| AIM OF THE EXERCISE |
Your answer should consist of every line from the records that holds the string "generates".

[DATASET CONTENT — start]

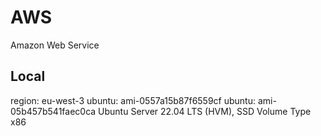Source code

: # AWS

Amazon Web Service

## Local

region: eu-west-3
ubuntu: ami-0557a15b87f6559cf
ubuntu: ami-05b457b541faec0ca   Ubuntu Server 22.04 LTS (HVM), SSD Volume Type x86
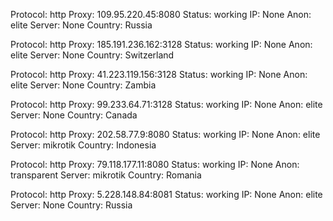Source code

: Protocol: http
Proxy: 109.95.220.45:8080
Status: working
IP: None
Anon: elite
Server: None
Country: Russia

Protocol: http
Proxy: 185.191.236.162:3128
Status: working
IP: None
Anon: elite
Server: None
Country: Switzerland

Protocol: http
Proxy: 41.223.119.156:3128
Status: working
IP: None
Anon: elite
Server: None
Country: Zambia

Protocol: http
Proxy: 99.233.64.71:3128
Status: working
IP: None
Anon: elite
Server: None
Country: Canada

Protocol: http
Proxy: 202.58.77.9:8080
Status: working
IP: None
Anon: elite
Server: mikrotik
Country: Indonesia

Protocol: http
Proxy: 79.118.177.11:8080
Status: working
IP: None
Anon: transparent
Server: mikrotik
Country: Romania

Protocol: http
Proxy: 5.228.148.84:8081
Status: working
IP: None
Anon: elite
Server: None
Country: Russia

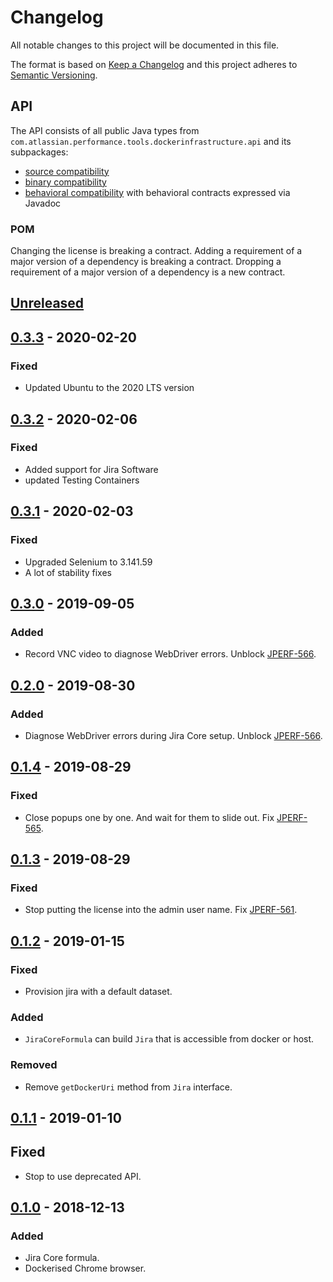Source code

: # Changelog
All notable changes to this project will be documented in this file.

The format is based on [Keep a Changelog](http://keepachangelog.com/en/1.0.0/)
and this project adheres to [Semantic Versioning](http://semver.org/spec/v2.0.0.html).

## API
The API consists of all public Java types from `com.atlassian.performance.tools.dockerinfrastructure.api` and its subpackages:

  * [source compatibility]
  * [binary compatibility]
  * [behavioral compatibility] with behavioral contracts expressed via Javadoc

[source compatibility]: http://cr.openjdk.java.net/~darcy/OpenJdkDevGuide/OpenJdkDevelopersGuide.v0.777.html#source_compatibility
[binary compatibility]: http://cr.openjdk.java.net/~darcy/OpenJdkDevGuide/OpenJdkDevelopersGuide.v0.777.html#binary_compatibility
[behavioral compatibility]: http://cr.openjdk.java.net/~darcy/OpenJdkDevGuide/OpenJdkDevelopersGuide.v0.777.html#behavioral_compatibility

### POM
Changing the license is breaking a contract.
Adding a requirement of a major version of a dependency is breaking a contract.
Dropping a requirement of a major version of a dependency is a new contract.

## [Unreleased]
[Unreleased]: https://github.com/atlassian/docker-infrastructure/compare/release-0.3.3...master

## [0.3.3] - 2020-02-20
[0.3.3]: https://github.com/atlassian/docker-infrastructure/compare/release-0.3.2...release-0.3.3
### Fixed
- Updated Ubuntu to the 2020 LTS version

## [0.3.2] - 2020-02-06
[0.3.2]: https://github.com/atlassian/docker-infrastructure/compare/release-0.3.1...release-0.3.2
### Fixed
- Added support for Jira Software
- updated Testing Containers

## [0.3.1] - 2020-02-03
[0.3.1]: https://github.com/atlassian/docker-infrastructure/compare/release-0.3.0...release-0.3.1
### Fixed
- Upgraded Selenium to 3.141.59
- A lot of stability fixes

## [0.3.0] - 2019-09-05
[0.3.0]: https://github.com/atlassian/docker-infrastructure/compare/release-0.2.0...release-0.3.0

### Added
- Record VNC video to diagnose WebDriver errors. Unblock [JPERF-566].

## [0.2.0] - 2019-08-30
[0.2.0]: https://github.com/atlassian/docker-infrastructure/compare/release-0.1.4...release-0.2.0

### Added
- Diagnose WebDriver errors during Jira Core setup. Unblock [JPERF-566].

[JPERF-566]: https://ecosystem.atlassian.net/browse/JPERF-566

## [0.1.4] - 2019-08-29
[0.1.4]: https://github.com/atlassian/docker-infrastructure/compare/release-0.1.3...release-0.1.4

### Fixed
- Close popups one by one. And wait for them to slide out. Fix [JPERF-565].

[JPERF-565]: https://ecosystem.atlassian.net/browse/JPERF-565

## [0.1.3] - 2019-08-29
[0.1.3]: https://github.com/atlassian/docker-infrastructure/compare/release-0.1.2...release-0.1.3

### Fixed
- Stop putting the license into the admin user name. Fix [JPERF-561].

[JPERF-561]: https://ecosystem.atlassian.net/browse/JPERF-561

## [0.1.2] - 2019-01-15
[0.1.2]: https://github.com/atlassian/docker-infrastructure/compare/release-0.1.1...release-0.1.2

### Fixed
- Provision jira with a default dataset.

### Added
- `JiraCoreFormula` can build `Jira` that is accessible from docker or host.

### Removed
- Remove `getDockerUri` method from `Jira` interface.

## [0.1.1] - 2019-01-10
[0.1.1]: https://github.com/atlassian/docker-infrastructure/compare/release-0.1.0...release-0.1.1

## Fixed
- Stop to use deprecated API.

## [0.1.0] - 2018-12-13
[0.1.0]: https://github.com/atlassian/docker-infrastructure/compare/initial-commit...release-0.1.0

### Added
- Jira Core formula.
- Dockerised Chrome browser.
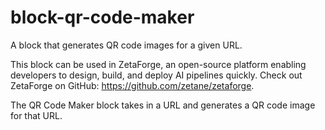 # block-qr-code-maker
A block that generates QR code images for a given URL.

This block can be used in ZetaForge, an open-source platform enabling developers to design, build, and deploy AI pipelines quickly. Check out ZetaForge on GitHub: https://github.com/zetane/zetaforge.

The QR Code Maker block takes in a URL and generates a QR code image for that URL.
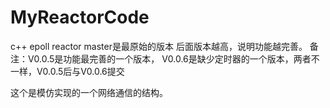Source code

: MyReactorCode
=============

c++ epoll reactor 
master是最原始的版本
后面版本越高，说明功能越完善。
备注：V0.0.5是功能最完善的一个版本， V0.0.6是缺少定时器的一个版本，两者不一样，V0.0.5后与V0.0.6提交

这个是模仿实现的一个网络通信的结构。

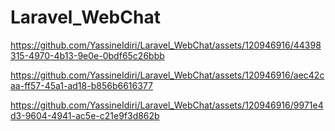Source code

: # Laravel_WebChat

https://github.com/YassineIdiri/Laravel_WebChat/assets/120946916/44398315-4970-4b13-9e0e-0bdf65c26bbb

https://github.com/YassineIdiri/Laravel_WebChat/assets/120946916/aec42caa-ff57-45a1-ad18-b856b6616377


https://github.com/YassineIdiri/Laravel_WebChat/assets/120946916/9971e4d3-9604-4941-ac5e-c21e9f3d862b

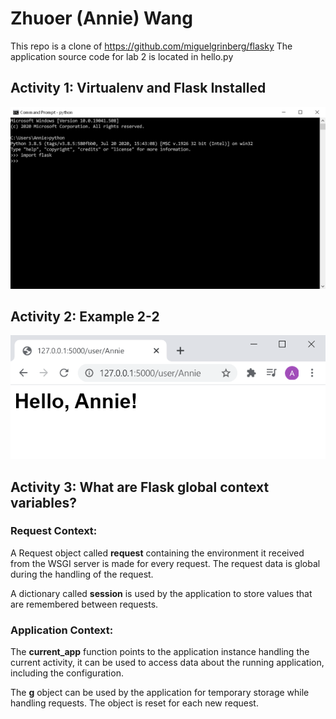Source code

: # Zhuoer (Annie) Wang
This repo is a clone of https://github.com/miguelgrinberg/flasky
The application source code for lab 2 is located in hello.py

## Activity 1: Virtualenv and Flask Installed
![Alt text](./Import-Flask.png?raw=true)

## Activity 2: Example 2-2 
![Alt text](./Hello-Annie.png?raw=true)

## Activity 3: What are Flask global context variables?
### Request Context: 

A Request object called **request** containing the environment it received from the WSGI server is made for every request. The request data is global during the handling of the request.

A dictionary called **session** is used by the application to store values that are remembered between requests.

### Application Context: 

The **current_app** function points to the application instance handling the current activity, it can be used to access data about the running application, including the configuration.

The **g** object can be used by the application for temporary storage while handling requests. The object is reset for each new request.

[DATASET CONTENT — finish]

| REPLY TO THE EXERCISE |
A block that generates QR code images for a given URL.
The QR Code Maker block takes in a URL and generates a QR code image for that URL.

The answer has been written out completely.